どうやら担いでいたスライム達がうねってツクシを運んでいるようで、流されていくツクシの行く先に、件の魔人はいるらしい。
「俺はいくけどタカコはどうする!」
「私は隠れてます―……」
確認と同時にかなり遠くの岩陰に身を隠すタカコを発見した。
「早い……。
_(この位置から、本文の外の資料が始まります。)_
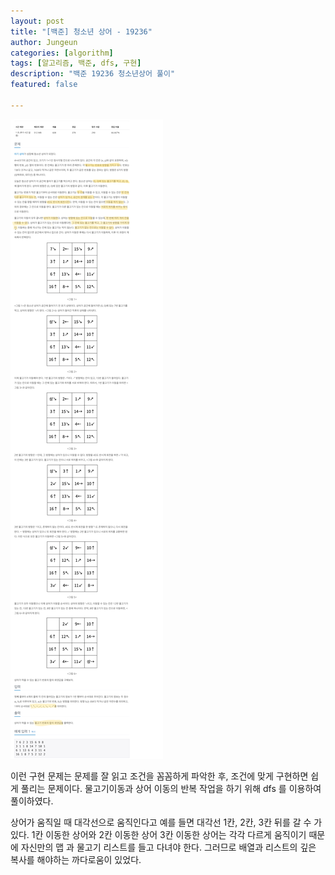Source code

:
 ```yaml
---
layout: post
title: "[백준] 청소년 상어 - 19236"
author: Jungeun
categories: [algorithm]
tags: [알고리즘, 백준, dfs, 구현]
description: "백준 19236 청소년상어 풀이"
featured: false

---
```


![1507](/assets/images/boj/19236_boj.png)

이런 구현 문제는 문제를 잘 읽고 조건을 꼼꼼하게 파악한 후, 조건에 맞게 구현하면 쉽게 풀리는 문제이다. 물고기이동과 상어 이동의 반복 작업을 하기 위해 dfs 를 이용하여 풀이하였다. 

상어가 움직일 때 대각선으로 움직인다고 예를 들면 대각선 1칸, 2칸, 3칸 뒤를 갈 수 가 있다. 1칸 이동한 상어와 2칸 이동한 상어 3칸 이동한 상어는 각각 다르게 움직이기 때문에 자신만의 맵 과 물고기 리스트를 들고 다녀야 한다. 그러므로 배열과 리스트의 깊은 복사를 해야하는 까다로움이 있었다. 

<script src="https://gist.github.com/JungeunKwon/f75425802743b6642063fe471042168c.js"></script>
まぁ、気を失わないだけ大きな進歩か」
身の安全を確保しているのなら言うことはない。
俺は爆発のあったと思われる場所に急ぐが、それらしき場所に到着しても敵の姿はなかった。
広い岩場に色とりどりのスライム達が、点々と、たぶん倒れている。
そして爆心地の地面はえぐれてはいるが、何かが燃えた匂いはしなかった。
先んじてここにやってきていたスライムウェーブに乗ったツクシは、ジッと空を睨んでいた。
「? 何かあるのか?」
俺もツクシの視線を追って空を見上げた。
敵と言ってもガムガム魔人である。
空は完全に盲点だったのだが、見上げた視線の先には妙なものがあった。
小さな緑色の粒が、無数に飛んでいるのが見える。
俺は、その緑色のツブツブにぼんやりと見覚えがあった。
「空を飛んでさえいなければ……タブレットタイプのガムだな」
一体いくつあるのかわからない粒は、渦を巻いて集まってゆく。
そしてそれは人型になり、ミント色の肌色をした魔人へと姿を変えた。
「イヒヒヒヒ! 面倒くさいスライムどもめ! 今日もぞろぞろ湧いて出たな!」
「ガムガム魔人……!」
ライムが俺の頭の上で押し殺したような声でそいつの名を口にしていた。
なるほどあれがガムガム魔人で間違いないらしい。
集合したガムガム魔人は、マントをつけたピエロみたいな見た目だった。
「大人しく山を明け渡せば痛い目に合わなくてすむものを! 理解に苦しむね!」
「お前みたいなやつに大切なこの土地を渡せるわけがないだろう!」
どのスライムかはわからないが、叫び声が聞こえた後、ソーダソーダと沢山の声が上がるあたり、スライム達は勇敢だった。
だが面白くないのはガムガム魔人である。
その表情が一瞬だけ恐ろしい形相でゆがむのを俺は見た。
「やかましいわ! スライムども! この山はボクの前線基地になるんだよ! ガムにも甘さは必要なのさ! 最高に甘い体に優しくない分身を大量生産してやる! ミント味だ! まずは手始めに山をすべてミントで埋め尽くしてやるよ!」
何の宣言をしているのだろう? このガムガム魔人。
だがスライム達はなぜかざわついていた。
「なんて恐ろしいことを……」
「え? そうかな?」
「知らないんですか! ハーブの繁殖力はすさまじいんですよ! 一度根差してしまえば根絶するまでに何人の同胞がミント味になるか……想像できない!」
「……」
なんだか危機感を持っているらしいが、俺はミント味は割と好きだった。
「なんて奴だ!」
「許さないぞ!」
なんて声が上がると、ガムガム魔人の雰囲気が変わった。
「ホホン? そうかい? ならますます痛い目にあってもらっちゃおうかなぁ!」
目を細め、おどけた口調のそいつの体は今度は急速に膨れ上がり始めた。
間抜けな変化だが、俺の危険センサーはなんとなく嫌な気配を感じ取る。
「何する気だ?」
「ダイキチさん! 逃げて! 爆発します」
「!」
俺は大慌てて適当な岩の後ろに転がり込んだ。
ガムガム魔人の膨張は止まらず、それはまるで風船のようだったが、俺はあえてアレに例えた。
「風船ガム……みたいだな」
「ガムガム魔人ですので!」
ライムの力強い同意にスライムにも風船ガムって通じるんだなって妙な関心の仕方をしてしまったが、次の瞬間、極限まで膨れ上がったガムガム魔人が弾け、猛烈な爆風で俺達は吹き飛ばされた。
岩陰に隠れたくらいじゃ足りない。
衝撃波を食らって転がりながら、俺はあの不自然な爆発痕の正体を目の当たりにする。
「な、なんだあれは……」
「ガムガム魔人の得意技です! 膨らんで自爆するんです!」
ライムは忌々しそうにガムガム魔人の元居た空を見ているようだが、当然ながらガムガム魔人は跡形もなかった。
「……え? 死んだ?」
「死んでません! ほら!」
そして最初に戻る。
無数のタブレットが集まって、元の姿に。
この場所で何が起こっていたのか大体理解できた俺は、その謎の生命体を見上げて唸った。